**WORK TASK:**
Give the number of lines in these entries that contain the string "measurements", with no further comment.
--- DATA PROVIDED ---
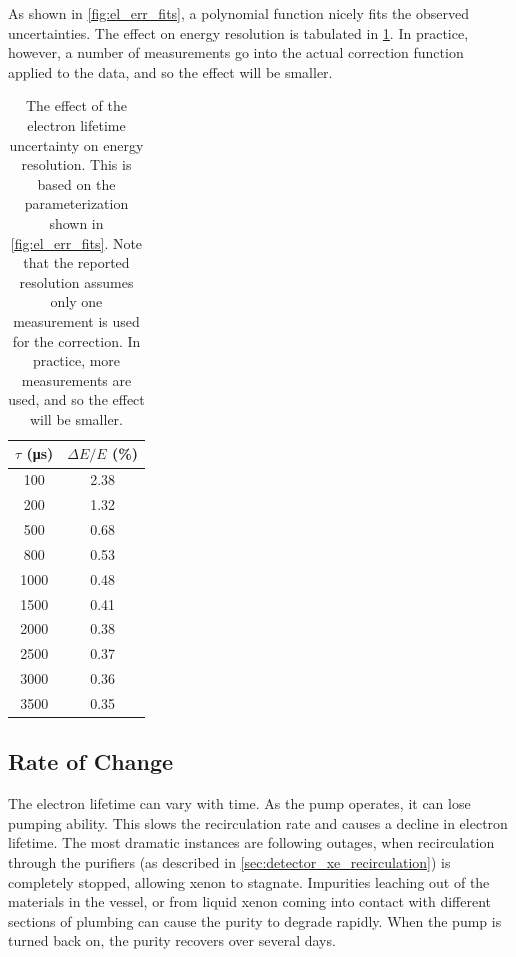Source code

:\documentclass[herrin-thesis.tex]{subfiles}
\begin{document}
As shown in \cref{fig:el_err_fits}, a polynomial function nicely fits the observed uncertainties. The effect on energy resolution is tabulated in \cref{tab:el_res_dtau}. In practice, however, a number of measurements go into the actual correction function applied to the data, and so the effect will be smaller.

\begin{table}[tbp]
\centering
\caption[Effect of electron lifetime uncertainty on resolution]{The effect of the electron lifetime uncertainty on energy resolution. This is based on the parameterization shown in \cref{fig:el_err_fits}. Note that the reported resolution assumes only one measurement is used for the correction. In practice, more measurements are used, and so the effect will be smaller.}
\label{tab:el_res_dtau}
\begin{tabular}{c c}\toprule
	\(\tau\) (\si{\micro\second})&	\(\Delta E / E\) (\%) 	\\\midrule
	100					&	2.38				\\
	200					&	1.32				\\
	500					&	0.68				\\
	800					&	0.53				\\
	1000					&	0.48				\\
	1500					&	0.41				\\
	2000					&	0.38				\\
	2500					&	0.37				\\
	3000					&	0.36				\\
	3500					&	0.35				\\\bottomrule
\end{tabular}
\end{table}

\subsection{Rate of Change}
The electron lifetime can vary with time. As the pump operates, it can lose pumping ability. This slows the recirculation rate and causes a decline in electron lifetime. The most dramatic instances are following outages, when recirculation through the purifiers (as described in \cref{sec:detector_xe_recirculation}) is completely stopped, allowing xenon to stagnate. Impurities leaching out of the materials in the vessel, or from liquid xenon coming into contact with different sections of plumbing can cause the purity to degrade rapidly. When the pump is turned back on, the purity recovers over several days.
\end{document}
---
--- DATA PROVIDED ---
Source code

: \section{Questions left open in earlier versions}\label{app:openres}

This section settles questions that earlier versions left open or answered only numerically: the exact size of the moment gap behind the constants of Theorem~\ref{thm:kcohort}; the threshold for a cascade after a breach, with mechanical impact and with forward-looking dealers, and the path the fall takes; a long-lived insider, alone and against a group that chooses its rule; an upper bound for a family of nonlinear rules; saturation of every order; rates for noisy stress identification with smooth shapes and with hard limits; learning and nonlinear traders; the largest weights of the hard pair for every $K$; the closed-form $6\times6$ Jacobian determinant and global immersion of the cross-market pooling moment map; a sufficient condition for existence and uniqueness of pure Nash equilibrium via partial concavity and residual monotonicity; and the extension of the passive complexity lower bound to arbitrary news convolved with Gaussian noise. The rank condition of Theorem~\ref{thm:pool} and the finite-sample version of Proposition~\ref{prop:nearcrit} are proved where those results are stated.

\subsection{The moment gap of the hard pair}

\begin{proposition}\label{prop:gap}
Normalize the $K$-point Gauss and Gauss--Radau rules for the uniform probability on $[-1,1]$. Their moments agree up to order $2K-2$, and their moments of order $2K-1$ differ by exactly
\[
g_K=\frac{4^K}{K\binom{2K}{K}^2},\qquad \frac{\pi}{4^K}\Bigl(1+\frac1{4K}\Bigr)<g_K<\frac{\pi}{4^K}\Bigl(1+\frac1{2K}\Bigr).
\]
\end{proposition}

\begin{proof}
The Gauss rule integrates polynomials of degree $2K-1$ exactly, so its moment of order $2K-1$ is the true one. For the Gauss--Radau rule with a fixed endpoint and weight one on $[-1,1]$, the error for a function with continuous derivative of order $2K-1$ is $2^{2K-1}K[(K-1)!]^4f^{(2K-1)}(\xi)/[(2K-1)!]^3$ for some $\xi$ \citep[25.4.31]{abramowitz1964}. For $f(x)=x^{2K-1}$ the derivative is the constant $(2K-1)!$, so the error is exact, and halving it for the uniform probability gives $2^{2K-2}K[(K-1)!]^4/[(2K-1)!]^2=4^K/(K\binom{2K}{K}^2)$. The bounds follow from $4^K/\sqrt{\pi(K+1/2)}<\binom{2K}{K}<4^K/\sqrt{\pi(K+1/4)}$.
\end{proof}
---
--- DATA PROVIDED ---
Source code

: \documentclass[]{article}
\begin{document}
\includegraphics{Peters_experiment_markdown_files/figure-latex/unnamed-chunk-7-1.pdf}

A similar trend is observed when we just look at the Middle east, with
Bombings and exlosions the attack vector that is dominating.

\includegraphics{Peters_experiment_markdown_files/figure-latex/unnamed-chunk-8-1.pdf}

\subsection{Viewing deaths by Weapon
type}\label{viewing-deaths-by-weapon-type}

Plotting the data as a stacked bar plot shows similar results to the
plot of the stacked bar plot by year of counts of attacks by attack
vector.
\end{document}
---
**EXERCISE RESPONSE:**
2